L'électro-pop apaisée made in 2017 de Cigarettes After Sex, Hot Sugar, Cornelius, & Dâm-Funk

Cornelius

  Ca ne vous aura pas échappé, l'électronique "chill" est une tendance lourde ces dernières années, du domaine purement électro à la pop en passant par le jazz ou le rap. Retour aux BO italiennes des 70's ? A la pop lounge du début des années 2000 (Air...) ? Probablement une réponse à un système qui fait de nous des êtres sursaturé d'informations, forcés à aller toujours plus vite, mais on ne va pas faire de la psychologie du dimanche ou de la sociologie de plateau télé ici. On va plutôt parler de 4 disques merveilleux qui font naviguer nos tympans en eaux calmes avec maestria.


Cornelius - Mellow Waves (2017)

  Commençons par le maître du genre, le japonais Cornelius, dont on a déjà parlé sur ce blog puisque j'ai fait de l'intro de l'album, "If You're Here", un de mes morceaux de l'été. Sa musique est subtile comme du Air, nuancée comme du Radiohead, douce-amère et drôle comme du Beck, et s'autorise des sorties rock ("Sometime Someplace"), minimalistes ("Surfing On My Mind Wave Pt.2"), dancehall ("Helix Spiral"), avec toujours ce soupçon de folk, de jazz et une électronique maîtrisée, discrète mais audible, texturée mais pas clinquante. Un très bel exemple de ce qu'on peut réussir à merveille dans le genre. Ce superbe album à la pochette sexuelle est à écouter ici.

  Mais comme on va le voir, malgré un vécu mois long, les petits nouveaux peuvent aussi se fendre d'un disque tout en retenue.
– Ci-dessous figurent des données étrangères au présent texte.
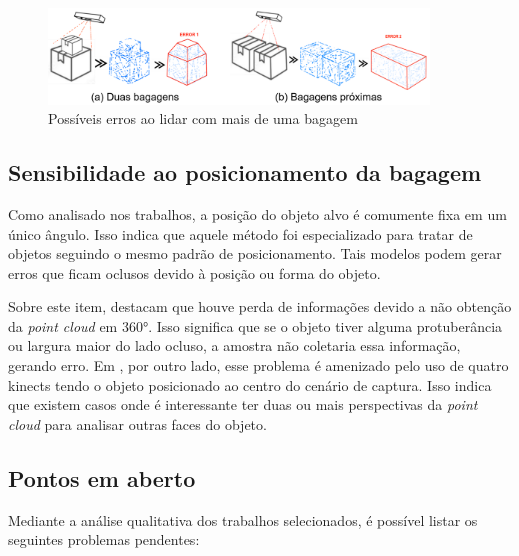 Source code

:         \begin{figure}[h]
           \centering
           \includegraphics[width=0.9\textwidth]{imagens/PossiveisErrosComaisBagagens.png} 
           \caption{Possíveis erros ao lidar com mais de uma bagagem}
           \label{fig:PossiveisErrosComaisBagagens}
        \end{figure}

\subsection{Sensibilidade ao posicionamento da bagagem}
\label{subsec_Sensibilidade ao posicionamento da bagagem}


    Como analisado nos trabalhos, a posição do objeto alvo é comumente fixa em um único ângulo. Isso indica que aquele método foi especializado para tratar de objetos seguindo o mesmo padrão de posicionamento. Tais modelos podem gerar erros que ficam oclusos devido à posição ou forma do objeto. 
    
    Sobre este item,  destacam que houve perda de informações devido a não obtenção da \textit{point cloud} em 360°. Isso significa que se o objeto tiver alguma protuberância ou largura maior do lado ocluso, a amostra não coletaria essa informação, gerando erro. Em , por outro lado, esse problema é amenizado pelo uso de quatro kinects tendo o objeto posicionado ao centro do cenário de captura. Isso indica que existem casos onde é interessante ter duas ou mais perspectivas da \textit{point cloud} para analisar outras faces do objeto.


\subsection{Pontos em aberto}
\label{subsec_Pontos em aberto}

    Mediante a análise qualitativa dos trabalhos selecionados, é possível listar os seguintes problemas pendentes: 
    
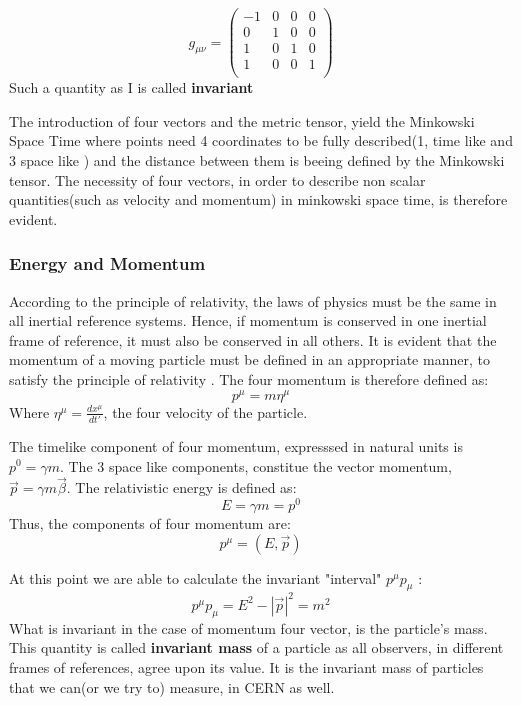 \begin{equation}
g_{\mu \nu} = \begin{pmatrix}
-1 & 0 & 0 & 0\\
0 & 1 & 0 & 0\\
1 & 0 & 1 & 0\\
1 & 0 & 0 & 1\\
\end{pmatrix}
\end{equation}
Such a quantity as I is called \textbf{invariant}

The introduction of four vectors and the metric tensor, yield the Minkowski Space Time where points need 4 coordinates to be fully described(1, time like and 3 space like ) and the distance between them is beeing defined by the Minkowski tensor. The necessity of four vectors, in order to describe non scalar quantities(such as velocity and momentum) in minkowski space time, is therefore evident.

\subsubsection{Energy and Momentum}
\label{sec:org15fe0da}

According to the principle of relativity, the laws of physics must be the same in all inertial reference systems. Hence, if momentum is conserved  in one inertial frame of reference, it must also be conserved in all others. It is evident that the momentum of a moving particle must be defined in an appropriate manner, to satisfy the principle of relativity \cite{gParticles}. The four momentum is therefore defined as:
\begin{equation}
p^{\mu} = m\eta^{\mu}
\end{equation}
Where \(\eta^{\mu} = \frac{dx^{\mu}}{dt'}\), the four velocity of the particle.

The timelike component of four momentum, expresssed in natural units  is \(p^{0} = \gamma m\). The 3 space like components, constitue the vector momentum, \(\vec{p} = \gamma m\vec{\beta}\).
The relativistic energy is defined as:
\begin{equation}
E = \gamma m = p^{0}
\end{equation}
Thus, the components of four momentum are:
\begin{equation}
p^{\mu} = (E, \vec{p})
\end{equation}

At this point we are able to calculate the invariant "interval" \(p^{\mu}p_{\mu}\) :
\begin{equation}
p^{\mu}p_{\mu} = E^{2} - |\vec{p}|^{2} = m^{2}
\end{equation}
What is invariant in the case of momentum four vector, is the particle's mass. This quantity is called \textbf{invariant mass} of a particle as all observers, in different frames of references, agree upon its value. It is the invariant mass of particles that we can(or we try to) measure, in CERN as well. 

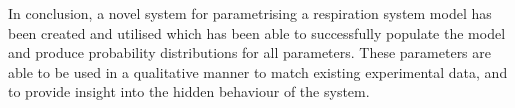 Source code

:In conclusion, a novel system for parametrising a respiration system model has been created and utilised which has been able to successfully populate the model and produce probability distributions for all parameters. These parameters are able to be used in a qualitative manner to match existing experimental data, and to provide insight into the hidden behaviour of the system. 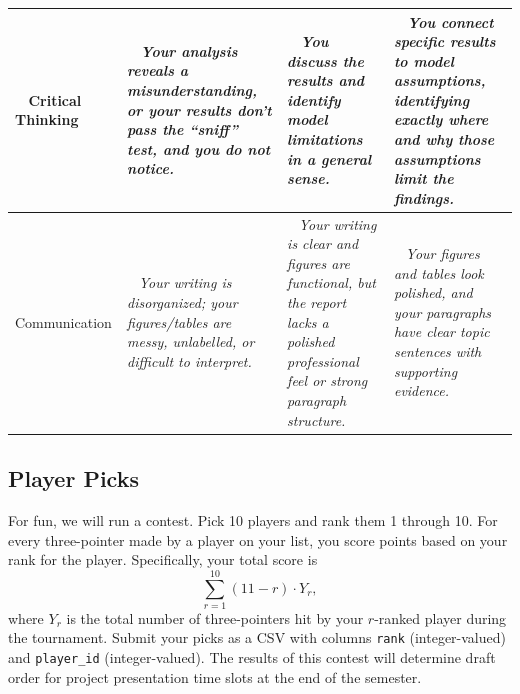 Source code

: \documentclass{article}
\begin{document}
\begin{tabular}{|>{\centering\arraybackslash}p{2.5cm}|>{\centering\arraybackslash}p{5cm}|>{\centering\arraybackslash}p{5cm}|>{\centering\arraybackslash}p{5cm}|}
          \hline
          ~ \newline
          Critical \newline Thinking
            \newline ~ & ~ \newline
            \it Your analysis reveals a misunderstanding, or your results don't pass the ``sniff'' test, and you do not notice.
            \newline ~ & ~ \newline
            \it You discuss the results and identify model limitations in a general sense.
            \newline ~ & ~ \newline
            \it You connect specific results to model assumptions, identifying exactly where and why those assumptions limit the findings.
            \newline ~\\
          \hline
          ~ \newline
          Communication
            \newline ~ & ~ \newline
            \it Your writing is disorganized; your figures/tables are messy, unlabelled, or difficult to interpret.
            \newline ~ & ~ \newline
            \it Your writing is clear and figures are functional, but the report lacks a polished professional feel or strong paragraph structure.
            \newline ~ & ~ \newline
            \it Your figures and tables look polished, and your paragraphs have clear topic sentences with supporting evidence.
            \newline ~\\
          \hline
        \end{tabular}
      \vspace{5mm}

    \subsection*{\sc Player Picks}

      For fun, we will run a contest. Pick 10 players and rank them 1 through 10. For every three-pointer made by a player on your list, you score points based on your rank for the player. Specifically, your total score is
      \begin{equation*}
        \sum_{r = 1}^{10} (11 - r) \cdot Y_r,
      \end{equation*}
      where $Y_r$ is the total number of three-pointers hit by your $r$-ranked player during the tournament. Submit your picks as a CSV with columns \texttt{rank} (integer-valued) and \texttt{player\_id} (integer-valued). The results of this contest will determine draft order for project presentation time slots at the end of the semester.
\end{document}
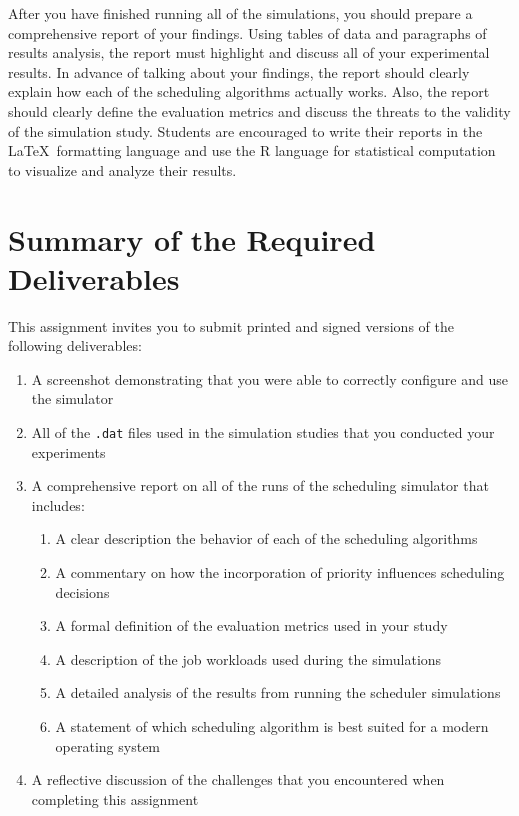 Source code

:   After you have finished running all of the simulations, you should prepare a comprehensive report of your findings.
  Using tables of data and paragraphs of results analysis, the report must highlight and discuss all of your
  experimental results. In advance of talking about your findings, the report should clearly explain how each of the
  scheduling algorithms actually works. Also, the report should clearly define the evaluation metrics and discuss the
  threats to the validity of the simulation study. Students are encouraged to write their reports in the
  \LaTeX~formatting language and use the R language for statistical computation to visualize and analyze their results.

\section*{Summary of the Required Deliverables}

This assignment invites you to submit printed and signed versions of the following deliverables: 

\begin{enumerate}

  \itemsep0in

  \item A screenshot demonstrating that you were able to correctly configure and use the simulator

  \item All of the {\tt .dat} files used in the simulation studies that you conducted your experiments

  \item A comprehensive report on all of the runs of the scheduling simulator that includes:

  \begin{enumerate}

  \itemsep0in
    \item A clear description the behavior of each of the scheduling algorithms
    \item A commentary on how the incorporation of priority influences scheduling decisions
    \item A formal definition of the evaluation metrics used in your study
    \item A description of the job workloads used during the simulations
    \item A detailed analysis of the results from running the scheduler simulations
    \item A statement of which scheduling algorithm is best suited for a modern operating system

  \end{enumerate}

  \item A reflective discussion of the challenges that you encountered when completing this assignment

\end{enumerate}

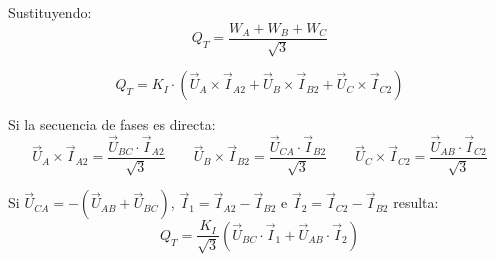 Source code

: 				
				Sustituyendo:
				\[Q_T = \dfrac{W_A+W_B+W_C}{\sqrt{3}}\]
			
				\[Q_T = K_I\cdot (\vec U_A\times \vec I_{A2} +\vec U_B\times \vec I_{B2} + \vec U_C\times \vec I_{C2})\]
				
				
				Si la secuencia de fases es directa:
				\[\vec U_A\times \vec I_{A2} = \dfrac{\vec U_{BC}\cdot \vec I_{A2}}{\sqrt{3}}\qquad\vec U_B\times \vec I_{B2} = \dfrac{\vec U_{CA}\cdot \vec I_{B2}}{\sqrt{3}}\qquad\vec U_C\times \vec I_{C2} = \dfrac{\vec U_{AB}\cdot \vec I_{C2}}{\sqrt{3}}\]
				
				
				Si $\vec U_{CA} = -(\vec U_{AB} + \vec U_{BC})$, $\vec I_1 = \vec I_{A2} - \vec I_{B2}$ e $\vec I_2 = \vec I_{C2} - \vec I_{B2}$ resulta:
				\[Q_T = \dfrac{K_I}{\sqrt{3}}(\vec U_{BC}\cdot \vec I_1 + \vec U_{AB}\cdot \vec I_2)\]
				
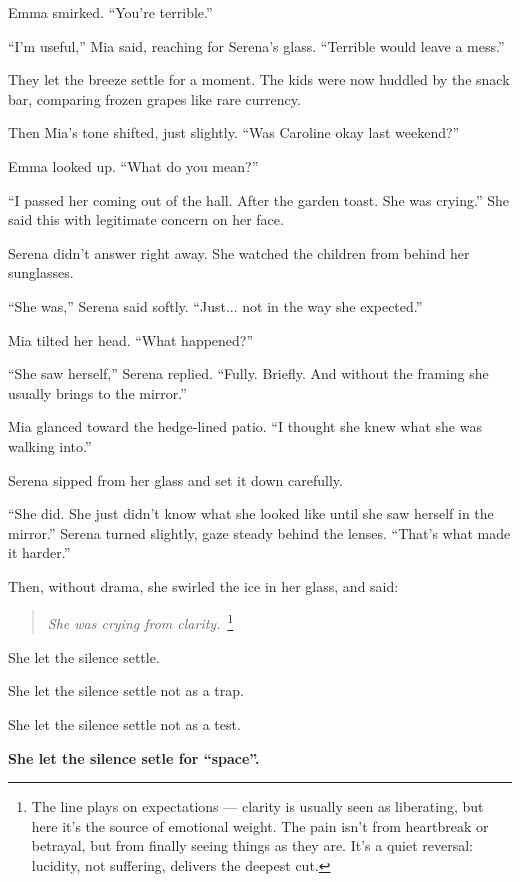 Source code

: Emma smirked. ``You’re terrible.''

``I’m useful,'' Mia said, reaching for Serena’s glass. ``Terrible would leave a mess.''

They let the breeze settle for a moment. The kids were now huddled by the snack bar, comparing frozen grapes 
like rare currency.

Then Mia’s tone shifted, just slightly. ``Was Caroline okay last weekend?''

Emma looked up. ``What do you mean?''

``I passed her coming out of the hall. After the garden toast. She was crying.'' She said this with legitimate 
concern on her face.

Serena didn’t answer right away. She watched the children from behind her sunglasses.

``She was,'' Serena said softly. ``Just... not in the way she expected.''

Mia tilted her head. ``What happened?''

``She saw herself,'' Serena replied. ``Fully. Briefly. And without the framing she usually brings to 
the mirror.''

Mia glanced toward the hedge-lined patio. ``I thought she knew what she was walking into.''

Serena sipped from her glass and set it down carefully.

``She did. She just didn’t know what she looked like until she saw herself in the mirror.'' Serena turned slightly, 
gaze steady behind the lenses. ``That’s what made it harder.''

Then, without drama, she swirled the ice in her glass, and said:

\begin{quote}
\centering
\textit{She was crying from clarity.}\ 
\footnote{The line plays on
expectations — clarity is usually seen as liberating, but here it’s the source of emotional weight. The pain
isn't from heartbreak or betrayal, but from finally seeing things as they are. It's a quiet reversal: lucidity,
not suffering, delivers the deepest cut.}
\end{quote}

She let the silence settle. 

She let the silence settle not as a trap.  

She let the silence settle not as a test. 

\textbf{She let the silence setle for ``space''.}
Car on va évoquer le cas de Cigarettes After Sex, qui partagent avec Cornelius un traitement de la voix assez personnel et addictif. 



Cigarettes After Sex - Cigarettes After Sex (2017)

  Comme du shoegaze avec une voix en avant, comme des The xx sans le silence, comme du trip-hop sans les rythmiques ("Opera House"), la musique des Cigarettes After Sex intrigue. D'abord grâce à cette voix, comme on l'a dit, légèrement modifiée. Un poil boostée dans les graves, un poil saturée, un peu de reverb quant il faut... Et ce, toujours bien dosé. Et puis le plus important suit : les mélodies vocales. Bien mises en avant par un accompagnement musical qui sait calmer le jeu pile au moment où la voix déboule, chacun laissant la place à l'autre dans un échange permanent chant - musique (c'est criant sur les très belles "K" et "Sunsetz").

  Le seul défaut de ce disque, s'il fallait en trouver un, c'est qu'à l'instar d'un LP de Lana Del Rey (dont ils partagent l'esthétique rétro référencée : cf le titre d'un morceau comme "John Wayne"), le rythme lent et homogène tout au long du disque et le son éthéré peuvent captiver lors d'une écoute et lasser lors d'une autre plus distraite ou d'une humeur incompatible. C'est surtout vrai pour les morceaux un peu plus faibles comme "Each Time You Fall In Love", "Truly". Mais là encore, ce défaut peut être une qualité, forçant l'esprit au calme, au ralentissement, et ça marche toujours avec des morceaux comme "Flash", relecture moderne d'un post-punk au léger parfum americana, comme une reprise de Chris Isaak par les xx ou Beach House. Ou comme sur "Sweet", dont le refrain un poil psyché folk (ces guitares carillonnantes) émerveille. 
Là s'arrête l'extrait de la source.